• [Work instruction] Search each line below for "mathcal", then return the lines where it appears.

*** Opening Provided information ***

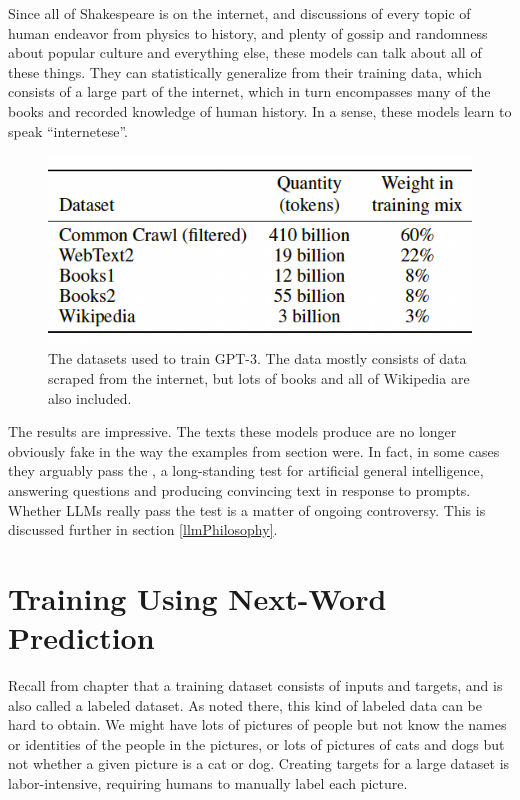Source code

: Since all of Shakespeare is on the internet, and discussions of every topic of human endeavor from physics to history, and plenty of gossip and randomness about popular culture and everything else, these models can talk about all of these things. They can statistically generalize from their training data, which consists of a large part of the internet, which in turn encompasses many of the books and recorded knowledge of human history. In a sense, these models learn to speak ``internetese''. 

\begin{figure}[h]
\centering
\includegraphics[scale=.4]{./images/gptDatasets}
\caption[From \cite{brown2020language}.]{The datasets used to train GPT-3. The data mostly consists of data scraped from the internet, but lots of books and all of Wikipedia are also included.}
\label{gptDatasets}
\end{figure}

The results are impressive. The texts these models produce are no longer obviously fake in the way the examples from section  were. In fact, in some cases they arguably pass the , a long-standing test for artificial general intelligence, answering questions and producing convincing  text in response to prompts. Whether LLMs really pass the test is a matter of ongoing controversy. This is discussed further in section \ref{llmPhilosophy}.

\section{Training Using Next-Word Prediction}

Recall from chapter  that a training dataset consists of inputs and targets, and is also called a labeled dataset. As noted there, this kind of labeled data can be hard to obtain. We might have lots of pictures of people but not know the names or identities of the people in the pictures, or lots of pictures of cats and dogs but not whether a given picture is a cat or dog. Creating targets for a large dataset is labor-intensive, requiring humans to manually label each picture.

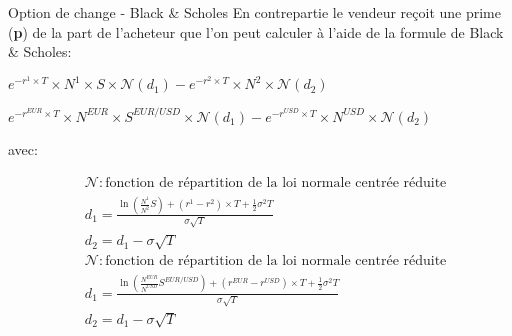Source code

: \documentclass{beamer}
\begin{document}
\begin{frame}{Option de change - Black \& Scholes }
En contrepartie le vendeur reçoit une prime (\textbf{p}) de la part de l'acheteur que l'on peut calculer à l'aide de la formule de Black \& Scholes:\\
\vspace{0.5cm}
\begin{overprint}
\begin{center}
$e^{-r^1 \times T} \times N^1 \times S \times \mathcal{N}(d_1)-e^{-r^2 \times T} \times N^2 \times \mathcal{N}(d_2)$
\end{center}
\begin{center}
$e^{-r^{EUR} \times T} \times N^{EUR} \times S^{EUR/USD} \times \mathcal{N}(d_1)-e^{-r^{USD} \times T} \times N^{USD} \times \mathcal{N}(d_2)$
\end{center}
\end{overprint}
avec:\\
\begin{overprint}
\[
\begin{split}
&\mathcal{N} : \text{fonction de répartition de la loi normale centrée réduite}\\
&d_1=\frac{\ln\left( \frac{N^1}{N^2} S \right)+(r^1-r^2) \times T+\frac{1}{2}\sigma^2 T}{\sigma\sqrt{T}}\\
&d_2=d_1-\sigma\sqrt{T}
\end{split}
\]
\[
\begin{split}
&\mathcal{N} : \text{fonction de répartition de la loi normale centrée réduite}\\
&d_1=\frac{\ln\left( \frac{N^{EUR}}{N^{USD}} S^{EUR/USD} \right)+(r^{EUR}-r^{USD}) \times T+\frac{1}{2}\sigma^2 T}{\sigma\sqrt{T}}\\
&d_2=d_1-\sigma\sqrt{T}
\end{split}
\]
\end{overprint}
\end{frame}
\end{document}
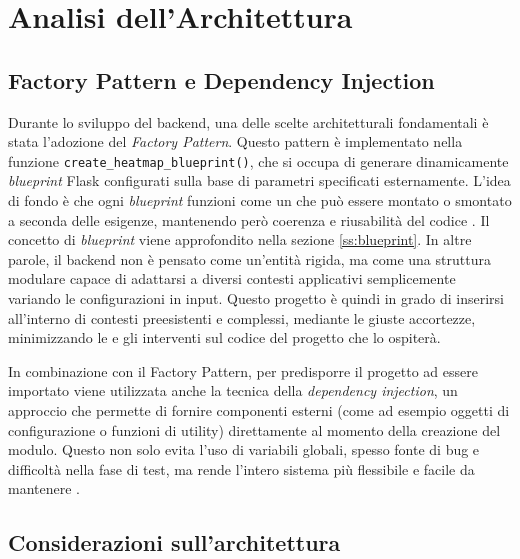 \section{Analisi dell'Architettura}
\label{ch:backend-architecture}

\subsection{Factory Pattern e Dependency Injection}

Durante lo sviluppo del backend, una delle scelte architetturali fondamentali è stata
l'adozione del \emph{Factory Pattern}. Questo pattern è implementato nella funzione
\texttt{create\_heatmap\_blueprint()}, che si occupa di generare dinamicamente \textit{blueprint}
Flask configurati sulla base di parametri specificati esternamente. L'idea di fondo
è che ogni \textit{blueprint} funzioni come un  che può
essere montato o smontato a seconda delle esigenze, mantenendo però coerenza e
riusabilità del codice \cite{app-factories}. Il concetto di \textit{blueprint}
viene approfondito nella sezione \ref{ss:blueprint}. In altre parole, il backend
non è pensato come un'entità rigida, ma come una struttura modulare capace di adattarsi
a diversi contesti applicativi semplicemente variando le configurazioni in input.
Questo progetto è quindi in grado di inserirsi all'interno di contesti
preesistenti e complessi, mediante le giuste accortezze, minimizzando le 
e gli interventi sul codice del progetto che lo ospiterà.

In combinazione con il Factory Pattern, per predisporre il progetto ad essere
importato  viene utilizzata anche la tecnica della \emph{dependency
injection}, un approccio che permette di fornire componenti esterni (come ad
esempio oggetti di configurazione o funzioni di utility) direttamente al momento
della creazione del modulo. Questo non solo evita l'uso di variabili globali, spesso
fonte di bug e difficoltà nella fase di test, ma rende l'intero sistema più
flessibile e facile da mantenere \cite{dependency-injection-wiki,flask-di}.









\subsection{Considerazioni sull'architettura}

*** Closing Provided information ***
*** Opening Provided information ***

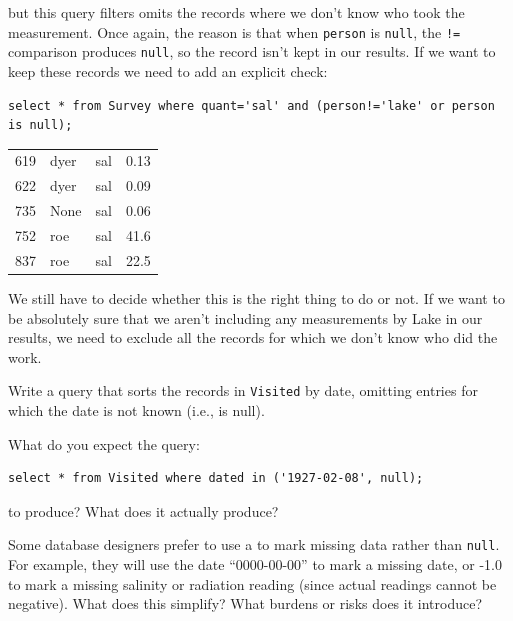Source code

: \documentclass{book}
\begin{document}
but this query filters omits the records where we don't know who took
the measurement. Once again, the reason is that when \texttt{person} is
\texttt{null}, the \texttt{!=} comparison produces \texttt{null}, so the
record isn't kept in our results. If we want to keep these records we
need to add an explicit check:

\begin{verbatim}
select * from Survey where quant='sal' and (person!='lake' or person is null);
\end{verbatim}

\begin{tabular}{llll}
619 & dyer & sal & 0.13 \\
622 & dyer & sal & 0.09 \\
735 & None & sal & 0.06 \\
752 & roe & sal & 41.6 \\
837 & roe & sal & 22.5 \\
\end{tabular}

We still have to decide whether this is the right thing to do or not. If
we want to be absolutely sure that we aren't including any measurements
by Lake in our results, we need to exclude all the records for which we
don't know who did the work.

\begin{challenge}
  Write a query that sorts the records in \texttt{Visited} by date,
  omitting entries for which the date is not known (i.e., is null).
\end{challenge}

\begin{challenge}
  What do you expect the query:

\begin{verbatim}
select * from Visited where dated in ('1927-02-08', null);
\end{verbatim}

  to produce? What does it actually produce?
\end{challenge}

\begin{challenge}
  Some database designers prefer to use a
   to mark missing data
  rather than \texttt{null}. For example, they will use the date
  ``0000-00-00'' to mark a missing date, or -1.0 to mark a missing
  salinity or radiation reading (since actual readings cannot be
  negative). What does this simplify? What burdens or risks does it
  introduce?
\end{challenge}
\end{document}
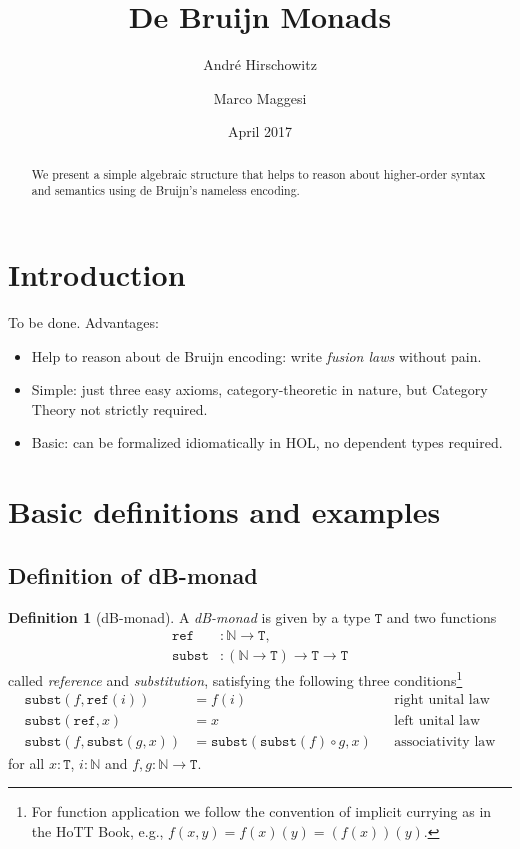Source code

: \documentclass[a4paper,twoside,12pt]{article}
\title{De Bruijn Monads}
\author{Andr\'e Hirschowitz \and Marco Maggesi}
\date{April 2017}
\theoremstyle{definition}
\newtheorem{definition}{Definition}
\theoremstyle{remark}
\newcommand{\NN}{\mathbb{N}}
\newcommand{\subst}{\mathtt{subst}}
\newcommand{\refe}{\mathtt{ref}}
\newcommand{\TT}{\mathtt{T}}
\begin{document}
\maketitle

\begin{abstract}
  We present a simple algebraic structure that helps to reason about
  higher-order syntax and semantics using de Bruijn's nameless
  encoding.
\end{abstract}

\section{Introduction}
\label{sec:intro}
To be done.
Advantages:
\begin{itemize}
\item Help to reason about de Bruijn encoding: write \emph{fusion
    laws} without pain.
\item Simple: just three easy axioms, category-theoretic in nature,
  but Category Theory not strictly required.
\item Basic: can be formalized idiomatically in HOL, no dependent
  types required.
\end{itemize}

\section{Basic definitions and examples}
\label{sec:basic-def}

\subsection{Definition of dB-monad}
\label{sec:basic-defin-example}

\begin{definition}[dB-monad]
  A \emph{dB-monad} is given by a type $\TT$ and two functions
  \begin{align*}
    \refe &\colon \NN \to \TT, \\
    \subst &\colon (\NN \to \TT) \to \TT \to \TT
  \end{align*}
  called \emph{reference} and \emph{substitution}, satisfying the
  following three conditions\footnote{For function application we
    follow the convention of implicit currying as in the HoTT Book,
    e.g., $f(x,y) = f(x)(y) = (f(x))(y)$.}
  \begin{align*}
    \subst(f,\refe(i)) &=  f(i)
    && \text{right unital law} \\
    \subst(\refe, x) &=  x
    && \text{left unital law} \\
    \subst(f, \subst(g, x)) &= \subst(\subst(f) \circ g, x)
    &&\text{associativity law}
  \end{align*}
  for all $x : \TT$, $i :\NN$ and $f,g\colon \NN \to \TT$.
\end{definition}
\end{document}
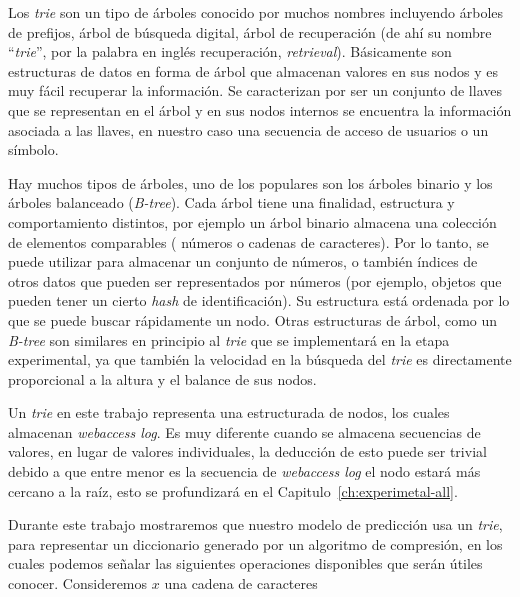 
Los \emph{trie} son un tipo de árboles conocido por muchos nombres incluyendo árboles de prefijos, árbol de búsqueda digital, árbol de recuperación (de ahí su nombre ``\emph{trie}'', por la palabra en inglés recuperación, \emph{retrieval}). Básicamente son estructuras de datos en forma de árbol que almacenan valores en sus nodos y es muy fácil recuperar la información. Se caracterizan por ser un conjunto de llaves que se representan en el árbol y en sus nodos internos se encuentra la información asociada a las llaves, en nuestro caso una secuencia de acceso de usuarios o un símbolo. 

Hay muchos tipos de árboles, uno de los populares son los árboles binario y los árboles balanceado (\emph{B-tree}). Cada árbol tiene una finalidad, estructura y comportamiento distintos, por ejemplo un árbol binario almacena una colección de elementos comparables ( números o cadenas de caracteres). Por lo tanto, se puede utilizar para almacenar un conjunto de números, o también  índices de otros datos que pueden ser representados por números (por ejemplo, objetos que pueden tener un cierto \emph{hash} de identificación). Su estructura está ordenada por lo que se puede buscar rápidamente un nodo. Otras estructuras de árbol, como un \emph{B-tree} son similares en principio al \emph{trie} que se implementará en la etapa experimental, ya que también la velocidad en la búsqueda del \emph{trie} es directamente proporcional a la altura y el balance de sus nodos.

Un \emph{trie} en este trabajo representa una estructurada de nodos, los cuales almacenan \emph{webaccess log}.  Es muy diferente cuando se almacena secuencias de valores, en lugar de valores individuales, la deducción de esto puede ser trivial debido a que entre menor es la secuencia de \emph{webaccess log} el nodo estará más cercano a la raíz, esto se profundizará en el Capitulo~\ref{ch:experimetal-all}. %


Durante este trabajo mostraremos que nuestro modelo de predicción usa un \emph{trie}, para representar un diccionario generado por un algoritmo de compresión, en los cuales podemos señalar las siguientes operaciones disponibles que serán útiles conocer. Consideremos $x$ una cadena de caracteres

*** Closing Provided information ***

• [The answer]
$e^{-r^1 \times T} \times N^1 \times S \times \mathcal{N}(d_1)-e^{-r^2 \times T} \times N^2 \times \mathcal{N}(d_2)$
$e^{-r^{EUR} \times T} \times N^{EUR} \times S^{EUR/USD} \times \mathcal{N}(d_1)-e^{-r^{USD} \times T} \times N^{USD} \times \mathcal{N}(d_2)$
&\mathcal{N} : \text{fonction de répartition de la loi normale centrée réduite}\\
&\mathcal{N} : \text{fonction de répartition de la loi normale centrée réduite}\\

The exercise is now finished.